_Prompt_. Beginning with the first line of the data below, set down each line exactly through the line that contains "### Бизнес-контекст".

====== Data under study

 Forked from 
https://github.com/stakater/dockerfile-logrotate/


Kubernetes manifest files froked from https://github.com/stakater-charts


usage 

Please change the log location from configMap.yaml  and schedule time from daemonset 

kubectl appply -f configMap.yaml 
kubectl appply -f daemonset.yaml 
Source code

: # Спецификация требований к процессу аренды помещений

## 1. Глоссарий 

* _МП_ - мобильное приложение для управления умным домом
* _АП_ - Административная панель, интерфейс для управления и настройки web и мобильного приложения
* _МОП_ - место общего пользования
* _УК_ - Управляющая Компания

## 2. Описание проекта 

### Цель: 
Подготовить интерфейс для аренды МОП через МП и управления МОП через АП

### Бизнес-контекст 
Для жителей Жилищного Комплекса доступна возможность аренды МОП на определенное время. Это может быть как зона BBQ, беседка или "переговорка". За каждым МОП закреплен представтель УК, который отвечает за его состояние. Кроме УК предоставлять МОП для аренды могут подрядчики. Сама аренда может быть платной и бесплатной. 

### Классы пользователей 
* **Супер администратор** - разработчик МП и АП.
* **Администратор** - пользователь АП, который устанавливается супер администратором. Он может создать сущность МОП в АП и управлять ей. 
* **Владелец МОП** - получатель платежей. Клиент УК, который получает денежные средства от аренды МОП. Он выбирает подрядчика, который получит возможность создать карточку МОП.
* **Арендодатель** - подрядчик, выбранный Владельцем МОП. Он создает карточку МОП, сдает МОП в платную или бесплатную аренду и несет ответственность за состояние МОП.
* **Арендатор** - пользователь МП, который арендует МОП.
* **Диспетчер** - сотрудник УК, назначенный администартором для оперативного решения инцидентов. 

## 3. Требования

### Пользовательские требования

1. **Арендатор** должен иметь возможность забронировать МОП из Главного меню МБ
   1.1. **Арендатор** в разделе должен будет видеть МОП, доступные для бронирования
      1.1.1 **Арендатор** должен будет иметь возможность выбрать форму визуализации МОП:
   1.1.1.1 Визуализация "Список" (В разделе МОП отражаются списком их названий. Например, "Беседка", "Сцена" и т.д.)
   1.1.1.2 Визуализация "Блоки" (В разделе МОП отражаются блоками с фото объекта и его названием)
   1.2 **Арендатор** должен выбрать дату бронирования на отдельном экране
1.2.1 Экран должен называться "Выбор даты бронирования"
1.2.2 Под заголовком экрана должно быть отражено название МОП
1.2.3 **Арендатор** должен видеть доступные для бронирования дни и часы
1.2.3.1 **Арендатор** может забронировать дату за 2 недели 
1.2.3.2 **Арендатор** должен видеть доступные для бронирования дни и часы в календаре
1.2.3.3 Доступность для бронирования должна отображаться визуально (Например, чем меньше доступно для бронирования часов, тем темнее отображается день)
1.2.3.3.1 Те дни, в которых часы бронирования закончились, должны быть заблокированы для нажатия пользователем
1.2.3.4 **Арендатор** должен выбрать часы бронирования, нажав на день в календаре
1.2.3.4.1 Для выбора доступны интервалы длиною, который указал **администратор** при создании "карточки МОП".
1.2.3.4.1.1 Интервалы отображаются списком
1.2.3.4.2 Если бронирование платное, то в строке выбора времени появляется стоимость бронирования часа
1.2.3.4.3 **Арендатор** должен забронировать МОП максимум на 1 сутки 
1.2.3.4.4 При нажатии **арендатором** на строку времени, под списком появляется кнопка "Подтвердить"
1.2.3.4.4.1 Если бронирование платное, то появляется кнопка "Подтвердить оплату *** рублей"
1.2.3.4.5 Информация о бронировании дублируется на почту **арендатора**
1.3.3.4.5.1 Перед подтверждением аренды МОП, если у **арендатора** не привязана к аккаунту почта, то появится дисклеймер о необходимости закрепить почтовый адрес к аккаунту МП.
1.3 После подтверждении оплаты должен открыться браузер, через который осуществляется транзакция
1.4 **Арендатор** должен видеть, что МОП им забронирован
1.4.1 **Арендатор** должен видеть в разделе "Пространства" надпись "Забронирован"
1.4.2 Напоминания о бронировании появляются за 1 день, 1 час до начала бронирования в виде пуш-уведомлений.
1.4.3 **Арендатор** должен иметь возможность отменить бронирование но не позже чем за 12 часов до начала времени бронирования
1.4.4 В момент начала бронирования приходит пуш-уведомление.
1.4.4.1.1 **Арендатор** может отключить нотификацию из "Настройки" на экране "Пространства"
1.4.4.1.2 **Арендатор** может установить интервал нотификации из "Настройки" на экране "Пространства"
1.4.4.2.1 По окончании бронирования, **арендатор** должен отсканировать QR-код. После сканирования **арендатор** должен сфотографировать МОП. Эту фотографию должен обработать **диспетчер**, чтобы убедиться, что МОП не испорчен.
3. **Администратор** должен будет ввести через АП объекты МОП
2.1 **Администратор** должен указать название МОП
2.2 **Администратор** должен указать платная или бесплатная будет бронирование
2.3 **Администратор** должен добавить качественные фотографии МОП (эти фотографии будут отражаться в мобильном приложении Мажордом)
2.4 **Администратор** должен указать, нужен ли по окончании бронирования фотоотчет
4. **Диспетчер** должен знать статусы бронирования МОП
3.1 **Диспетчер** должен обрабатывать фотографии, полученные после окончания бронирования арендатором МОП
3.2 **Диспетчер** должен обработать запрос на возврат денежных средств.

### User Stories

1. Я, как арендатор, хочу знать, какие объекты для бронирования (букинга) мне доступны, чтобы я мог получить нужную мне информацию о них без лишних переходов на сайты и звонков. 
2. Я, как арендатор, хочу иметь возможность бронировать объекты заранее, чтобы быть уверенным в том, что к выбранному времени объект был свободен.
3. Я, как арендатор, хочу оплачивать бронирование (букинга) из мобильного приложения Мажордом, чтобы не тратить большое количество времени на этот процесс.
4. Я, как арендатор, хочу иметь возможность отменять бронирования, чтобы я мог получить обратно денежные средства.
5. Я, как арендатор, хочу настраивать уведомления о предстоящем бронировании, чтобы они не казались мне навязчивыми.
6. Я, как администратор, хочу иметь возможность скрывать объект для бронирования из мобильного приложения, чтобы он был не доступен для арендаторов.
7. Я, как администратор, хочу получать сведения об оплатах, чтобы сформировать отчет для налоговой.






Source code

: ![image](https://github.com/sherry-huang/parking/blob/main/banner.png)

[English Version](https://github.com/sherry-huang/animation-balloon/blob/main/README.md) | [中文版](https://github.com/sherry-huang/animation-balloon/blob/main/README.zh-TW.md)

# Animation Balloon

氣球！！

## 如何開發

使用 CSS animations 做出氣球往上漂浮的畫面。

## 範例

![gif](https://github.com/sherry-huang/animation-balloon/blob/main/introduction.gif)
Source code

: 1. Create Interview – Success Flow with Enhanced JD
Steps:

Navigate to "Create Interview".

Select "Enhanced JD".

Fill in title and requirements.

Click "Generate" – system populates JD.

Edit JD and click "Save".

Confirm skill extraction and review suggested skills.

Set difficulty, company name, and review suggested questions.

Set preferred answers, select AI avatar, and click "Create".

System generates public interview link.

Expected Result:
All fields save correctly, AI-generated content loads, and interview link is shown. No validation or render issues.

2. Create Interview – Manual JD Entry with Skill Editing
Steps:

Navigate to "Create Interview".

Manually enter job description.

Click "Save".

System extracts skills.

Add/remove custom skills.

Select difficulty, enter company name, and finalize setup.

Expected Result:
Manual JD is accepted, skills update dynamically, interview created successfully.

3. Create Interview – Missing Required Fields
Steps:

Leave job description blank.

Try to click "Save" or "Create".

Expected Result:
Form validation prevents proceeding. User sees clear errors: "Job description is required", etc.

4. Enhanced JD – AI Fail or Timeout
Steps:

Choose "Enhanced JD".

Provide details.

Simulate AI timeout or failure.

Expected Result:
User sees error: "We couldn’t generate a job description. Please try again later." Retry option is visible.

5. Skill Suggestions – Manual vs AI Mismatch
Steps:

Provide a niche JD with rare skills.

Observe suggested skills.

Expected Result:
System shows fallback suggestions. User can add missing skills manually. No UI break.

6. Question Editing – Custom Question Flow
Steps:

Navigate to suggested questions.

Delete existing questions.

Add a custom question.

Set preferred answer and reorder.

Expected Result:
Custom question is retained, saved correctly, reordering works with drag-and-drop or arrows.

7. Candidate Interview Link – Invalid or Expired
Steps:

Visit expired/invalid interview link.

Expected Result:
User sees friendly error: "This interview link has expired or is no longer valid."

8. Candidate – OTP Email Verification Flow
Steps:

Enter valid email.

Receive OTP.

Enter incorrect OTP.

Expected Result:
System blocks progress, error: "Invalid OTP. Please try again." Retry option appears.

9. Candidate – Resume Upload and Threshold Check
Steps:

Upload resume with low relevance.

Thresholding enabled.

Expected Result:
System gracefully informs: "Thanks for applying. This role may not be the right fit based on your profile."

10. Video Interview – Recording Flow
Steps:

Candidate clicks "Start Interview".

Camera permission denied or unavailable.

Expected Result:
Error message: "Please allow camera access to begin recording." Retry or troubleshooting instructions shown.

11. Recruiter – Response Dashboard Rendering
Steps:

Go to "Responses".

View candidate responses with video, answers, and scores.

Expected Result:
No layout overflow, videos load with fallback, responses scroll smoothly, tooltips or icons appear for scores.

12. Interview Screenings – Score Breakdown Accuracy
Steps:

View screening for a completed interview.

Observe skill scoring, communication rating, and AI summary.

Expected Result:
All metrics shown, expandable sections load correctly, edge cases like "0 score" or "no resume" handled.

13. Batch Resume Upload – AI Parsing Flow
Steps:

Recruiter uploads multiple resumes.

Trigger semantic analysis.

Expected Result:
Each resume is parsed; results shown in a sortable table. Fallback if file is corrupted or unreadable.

============

_Written answer_.
 Forked from 
https://github.com/stakater/dockerfile-logrotate/


Kubernetes manifest files froked from https://github.com/stakater-charts


usage 

Please change the log location from configMap.yaml  and schedule time from daemonset 

kubectl appply -f configMap.yaml 
kubectl appply -f daemonset.yaml 
Source code

: # Спецификация требований к процессу аренды помещений

## 1. Глоссарий 

* _МП_ - мобильное приложение для управления умным домом
* _АП_ - Административная панель, интерфейс для управления и настройки web и мобильного приложения
* _МОП_ - место общего пользования
* _УК_ - Управляющая Компания

## 2. Описание проекта 

### Цель: 
Подготовить интерфейс для аренды МОП через МП и управления МОП через АП

### Бизнес-контекст 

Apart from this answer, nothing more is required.